Among the lines below, restate word for word only those from the line with "- **Accept**: application/json, text/csv" through the line with "a AssetsNodesChildrenTreeListOpts struct", with both end lines kept.

→ THE DATA:
======

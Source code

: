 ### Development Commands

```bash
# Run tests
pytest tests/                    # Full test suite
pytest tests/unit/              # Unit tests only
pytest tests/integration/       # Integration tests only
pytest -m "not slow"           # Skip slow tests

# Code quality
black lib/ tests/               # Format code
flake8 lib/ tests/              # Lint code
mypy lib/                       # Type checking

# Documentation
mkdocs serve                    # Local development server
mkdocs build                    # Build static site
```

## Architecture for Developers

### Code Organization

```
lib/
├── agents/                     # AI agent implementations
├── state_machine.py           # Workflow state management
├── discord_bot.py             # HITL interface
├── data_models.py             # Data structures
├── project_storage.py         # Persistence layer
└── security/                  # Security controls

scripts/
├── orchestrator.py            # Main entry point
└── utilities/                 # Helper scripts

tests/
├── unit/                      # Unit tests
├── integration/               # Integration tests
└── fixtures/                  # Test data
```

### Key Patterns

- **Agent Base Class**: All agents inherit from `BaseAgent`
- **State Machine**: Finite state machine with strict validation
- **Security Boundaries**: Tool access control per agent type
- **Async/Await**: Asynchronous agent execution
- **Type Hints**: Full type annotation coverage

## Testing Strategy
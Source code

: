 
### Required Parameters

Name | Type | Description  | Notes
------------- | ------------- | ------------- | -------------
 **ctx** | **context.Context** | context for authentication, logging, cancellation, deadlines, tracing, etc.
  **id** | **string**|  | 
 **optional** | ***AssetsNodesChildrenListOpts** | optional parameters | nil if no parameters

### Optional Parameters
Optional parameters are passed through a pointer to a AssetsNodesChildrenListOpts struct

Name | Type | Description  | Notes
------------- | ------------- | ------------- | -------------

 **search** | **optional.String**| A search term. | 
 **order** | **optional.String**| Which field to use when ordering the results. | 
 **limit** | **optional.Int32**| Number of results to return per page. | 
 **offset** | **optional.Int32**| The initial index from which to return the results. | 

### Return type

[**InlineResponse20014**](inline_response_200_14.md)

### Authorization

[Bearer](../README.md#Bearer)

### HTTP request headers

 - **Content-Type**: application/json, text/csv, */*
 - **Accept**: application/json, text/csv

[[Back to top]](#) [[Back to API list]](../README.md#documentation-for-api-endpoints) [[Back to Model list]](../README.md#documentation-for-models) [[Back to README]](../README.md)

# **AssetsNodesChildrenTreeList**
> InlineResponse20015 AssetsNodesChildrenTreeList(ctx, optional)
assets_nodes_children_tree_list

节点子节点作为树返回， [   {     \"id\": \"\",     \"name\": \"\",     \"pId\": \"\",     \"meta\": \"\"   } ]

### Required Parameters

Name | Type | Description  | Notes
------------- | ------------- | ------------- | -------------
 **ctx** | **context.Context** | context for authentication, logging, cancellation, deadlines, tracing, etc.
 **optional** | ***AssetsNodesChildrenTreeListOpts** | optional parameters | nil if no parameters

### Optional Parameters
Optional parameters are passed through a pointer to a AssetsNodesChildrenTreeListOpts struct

======

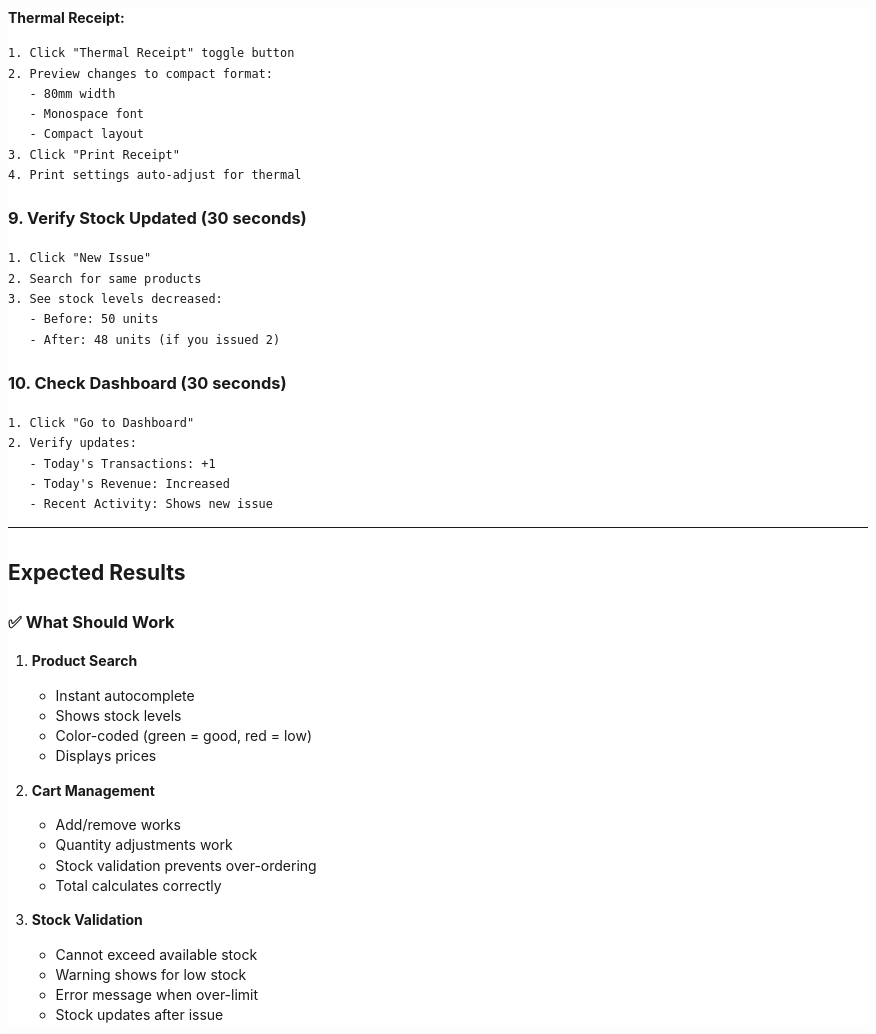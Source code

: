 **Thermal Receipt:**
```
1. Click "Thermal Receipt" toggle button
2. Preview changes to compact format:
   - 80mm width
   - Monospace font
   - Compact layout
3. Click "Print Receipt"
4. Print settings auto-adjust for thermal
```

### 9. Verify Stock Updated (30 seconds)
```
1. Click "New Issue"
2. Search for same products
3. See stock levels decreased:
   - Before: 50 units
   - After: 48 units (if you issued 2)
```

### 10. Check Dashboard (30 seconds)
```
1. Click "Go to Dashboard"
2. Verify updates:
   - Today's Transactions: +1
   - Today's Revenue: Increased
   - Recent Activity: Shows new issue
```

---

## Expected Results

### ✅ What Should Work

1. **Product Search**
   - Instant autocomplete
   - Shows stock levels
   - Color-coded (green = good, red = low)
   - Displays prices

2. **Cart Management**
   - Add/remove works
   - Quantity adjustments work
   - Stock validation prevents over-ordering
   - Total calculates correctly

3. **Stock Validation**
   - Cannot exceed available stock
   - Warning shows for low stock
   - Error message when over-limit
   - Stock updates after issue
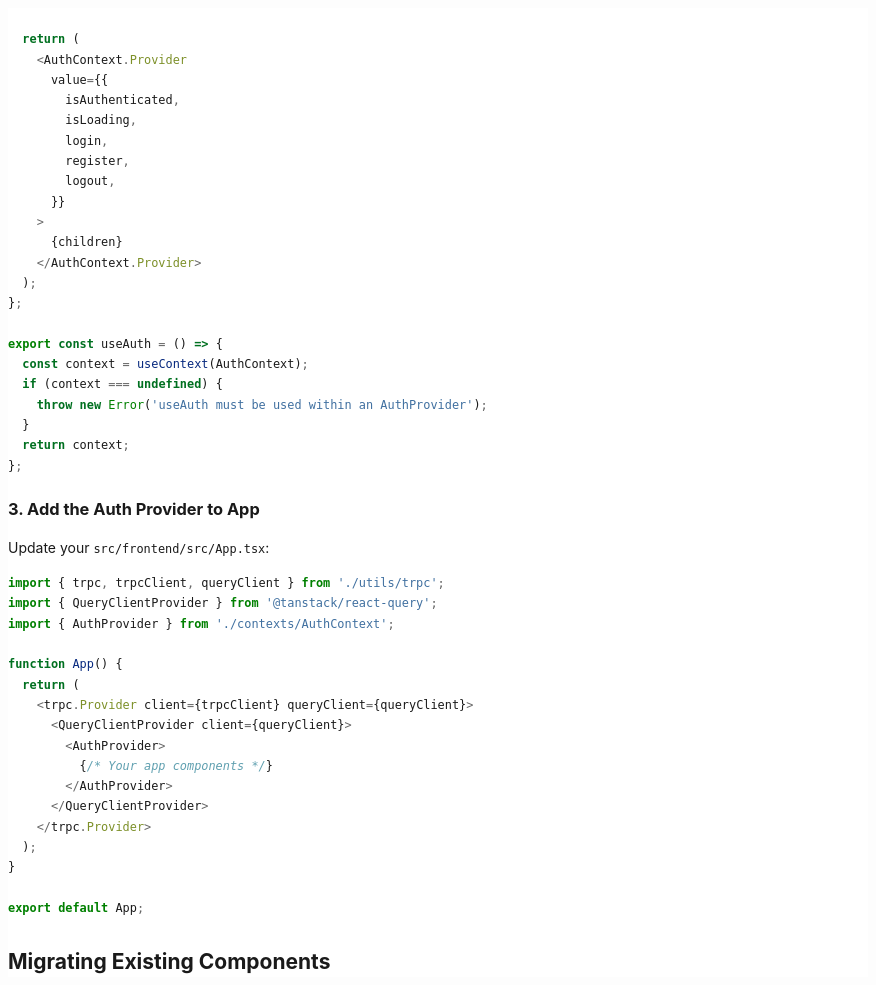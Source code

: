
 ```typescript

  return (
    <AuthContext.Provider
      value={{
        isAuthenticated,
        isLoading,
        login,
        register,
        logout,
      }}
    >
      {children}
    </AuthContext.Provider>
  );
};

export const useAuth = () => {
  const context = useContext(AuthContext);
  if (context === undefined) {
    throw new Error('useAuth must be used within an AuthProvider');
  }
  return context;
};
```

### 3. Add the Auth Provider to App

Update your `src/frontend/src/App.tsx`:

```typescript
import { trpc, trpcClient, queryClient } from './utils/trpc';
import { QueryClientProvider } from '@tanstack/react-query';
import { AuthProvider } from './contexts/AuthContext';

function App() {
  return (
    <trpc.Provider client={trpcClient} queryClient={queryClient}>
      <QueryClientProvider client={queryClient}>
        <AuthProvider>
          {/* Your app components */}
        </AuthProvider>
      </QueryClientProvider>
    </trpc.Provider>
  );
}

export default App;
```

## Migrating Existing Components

======

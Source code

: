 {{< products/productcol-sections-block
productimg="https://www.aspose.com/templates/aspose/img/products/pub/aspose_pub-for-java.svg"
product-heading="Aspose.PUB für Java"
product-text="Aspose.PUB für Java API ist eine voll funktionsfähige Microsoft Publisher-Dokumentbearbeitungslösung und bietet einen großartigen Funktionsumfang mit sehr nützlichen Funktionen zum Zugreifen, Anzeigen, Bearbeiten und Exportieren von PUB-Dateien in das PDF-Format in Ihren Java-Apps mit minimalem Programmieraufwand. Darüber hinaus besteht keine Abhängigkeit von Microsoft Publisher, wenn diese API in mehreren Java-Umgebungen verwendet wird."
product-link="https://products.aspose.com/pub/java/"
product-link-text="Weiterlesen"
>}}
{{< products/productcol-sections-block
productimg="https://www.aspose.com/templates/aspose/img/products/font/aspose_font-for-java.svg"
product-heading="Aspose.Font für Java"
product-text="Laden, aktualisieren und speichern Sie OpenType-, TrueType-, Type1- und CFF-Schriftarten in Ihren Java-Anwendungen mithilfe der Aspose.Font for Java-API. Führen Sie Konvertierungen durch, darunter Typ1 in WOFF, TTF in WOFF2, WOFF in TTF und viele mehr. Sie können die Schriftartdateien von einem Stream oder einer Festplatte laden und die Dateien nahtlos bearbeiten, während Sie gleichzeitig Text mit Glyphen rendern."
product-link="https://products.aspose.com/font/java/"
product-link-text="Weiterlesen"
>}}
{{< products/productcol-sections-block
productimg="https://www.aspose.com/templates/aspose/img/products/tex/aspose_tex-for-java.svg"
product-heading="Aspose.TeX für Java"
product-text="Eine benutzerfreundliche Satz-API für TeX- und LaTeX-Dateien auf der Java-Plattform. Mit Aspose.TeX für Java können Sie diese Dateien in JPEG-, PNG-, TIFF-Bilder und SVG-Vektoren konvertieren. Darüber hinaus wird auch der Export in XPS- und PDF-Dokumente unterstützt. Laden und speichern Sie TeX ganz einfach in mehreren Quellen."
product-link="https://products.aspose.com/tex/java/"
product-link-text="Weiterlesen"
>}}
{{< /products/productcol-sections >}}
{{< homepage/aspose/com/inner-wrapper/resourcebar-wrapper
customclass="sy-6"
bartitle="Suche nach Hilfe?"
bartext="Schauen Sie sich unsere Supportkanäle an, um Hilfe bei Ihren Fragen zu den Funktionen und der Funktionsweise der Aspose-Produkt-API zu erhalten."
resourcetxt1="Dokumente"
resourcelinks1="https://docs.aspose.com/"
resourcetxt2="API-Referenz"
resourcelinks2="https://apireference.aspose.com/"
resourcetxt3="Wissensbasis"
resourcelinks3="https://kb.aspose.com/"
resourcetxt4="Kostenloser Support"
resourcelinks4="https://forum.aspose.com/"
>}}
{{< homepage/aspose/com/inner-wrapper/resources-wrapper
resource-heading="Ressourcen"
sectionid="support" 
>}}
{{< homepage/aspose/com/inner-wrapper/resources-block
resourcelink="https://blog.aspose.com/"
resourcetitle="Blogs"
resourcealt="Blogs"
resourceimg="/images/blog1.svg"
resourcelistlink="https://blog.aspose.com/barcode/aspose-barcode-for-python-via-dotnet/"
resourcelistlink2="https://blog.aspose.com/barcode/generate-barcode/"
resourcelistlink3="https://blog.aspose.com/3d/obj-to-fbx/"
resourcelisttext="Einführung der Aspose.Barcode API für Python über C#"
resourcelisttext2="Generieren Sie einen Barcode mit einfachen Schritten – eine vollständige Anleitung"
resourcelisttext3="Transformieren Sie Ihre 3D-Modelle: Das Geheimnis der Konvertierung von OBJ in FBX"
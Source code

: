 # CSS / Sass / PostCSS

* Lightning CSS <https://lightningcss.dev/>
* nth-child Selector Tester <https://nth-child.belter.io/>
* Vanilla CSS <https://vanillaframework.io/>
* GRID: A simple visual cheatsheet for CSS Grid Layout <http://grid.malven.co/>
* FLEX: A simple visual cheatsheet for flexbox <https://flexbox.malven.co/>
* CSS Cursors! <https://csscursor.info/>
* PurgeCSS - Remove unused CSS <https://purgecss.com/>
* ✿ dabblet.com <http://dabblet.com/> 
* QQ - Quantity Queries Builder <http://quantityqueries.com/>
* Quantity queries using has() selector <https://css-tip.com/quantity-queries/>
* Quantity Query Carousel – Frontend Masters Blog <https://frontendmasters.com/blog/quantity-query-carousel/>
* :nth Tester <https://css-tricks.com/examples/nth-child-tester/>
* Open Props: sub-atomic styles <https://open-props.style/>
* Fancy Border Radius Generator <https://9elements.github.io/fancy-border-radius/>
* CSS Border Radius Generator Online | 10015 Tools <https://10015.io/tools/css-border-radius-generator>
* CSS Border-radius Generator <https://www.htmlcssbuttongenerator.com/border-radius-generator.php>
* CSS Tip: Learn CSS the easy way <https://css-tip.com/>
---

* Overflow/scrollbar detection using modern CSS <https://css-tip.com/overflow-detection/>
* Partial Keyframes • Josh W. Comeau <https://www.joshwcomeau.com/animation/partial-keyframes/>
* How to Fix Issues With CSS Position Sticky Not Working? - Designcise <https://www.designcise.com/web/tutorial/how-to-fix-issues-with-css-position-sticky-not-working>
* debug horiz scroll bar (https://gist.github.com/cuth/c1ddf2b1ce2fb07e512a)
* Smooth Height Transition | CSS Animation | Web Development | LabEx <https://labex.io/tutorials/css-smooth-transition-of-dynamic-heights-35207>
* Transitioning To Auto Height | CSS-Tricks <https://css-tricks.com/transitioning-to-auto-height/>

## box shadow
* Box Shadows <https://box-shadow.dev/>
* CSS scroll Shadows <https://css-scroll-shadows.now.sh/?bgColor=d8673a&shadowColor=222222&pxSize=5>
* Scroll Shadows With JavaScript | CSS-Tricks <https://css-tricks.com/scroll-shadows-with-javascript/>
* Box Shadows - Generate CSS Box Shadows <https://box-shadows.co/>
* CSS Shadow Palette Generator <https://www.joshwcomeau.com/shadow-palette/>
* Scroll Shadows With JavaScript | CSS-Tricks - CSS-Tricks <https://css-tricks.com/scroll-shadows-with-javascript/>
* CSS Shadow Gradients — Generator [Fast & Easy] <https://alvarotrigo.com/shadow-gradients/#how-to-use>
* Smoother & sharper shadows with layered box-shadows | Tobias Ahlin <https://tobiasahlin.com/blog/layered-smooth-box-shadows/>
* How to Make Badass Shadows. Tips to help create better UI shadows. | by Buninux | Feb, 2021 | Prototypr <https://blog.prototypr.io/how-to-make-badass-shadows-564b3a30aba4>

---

======

→ TASK OUTPUT:
 - **Accept**: application/json, text/csv

[[Back to top]](#) [[Back to API list]](../README.md#documentation-for-api-endpoints) [[Back to Model list]](../README.md#documentation-for-models) [[Back to README]](../README.md)

# **AssetsNodesChildrenTreeList**
> InlineResponse20015 AssetsNodesChildrenTreeList(ctx, optional)
assets_nodes_children_tree_list

节点子节点作为树返回， [   {     \"id\": \"\",     \"name\": \"\",     \"pId\": \"\",     \"meta\": \"\"   } ]

### Required Parameters

Name | Type | Description  | Notes
------------- | ------------- | ------------- | -------------
 **ctx** | **context.Context** | context for authentication, logging, cancellation, deadlines, tracing, etc.
 **optional** | ***AssetsNodesChildrenTreeListOpts** | optional parameters | nil if no parameters

### Optional Parameters
Optional parameters are passed through a pointer to a AssetsNodesChildrenTreeListOpts struct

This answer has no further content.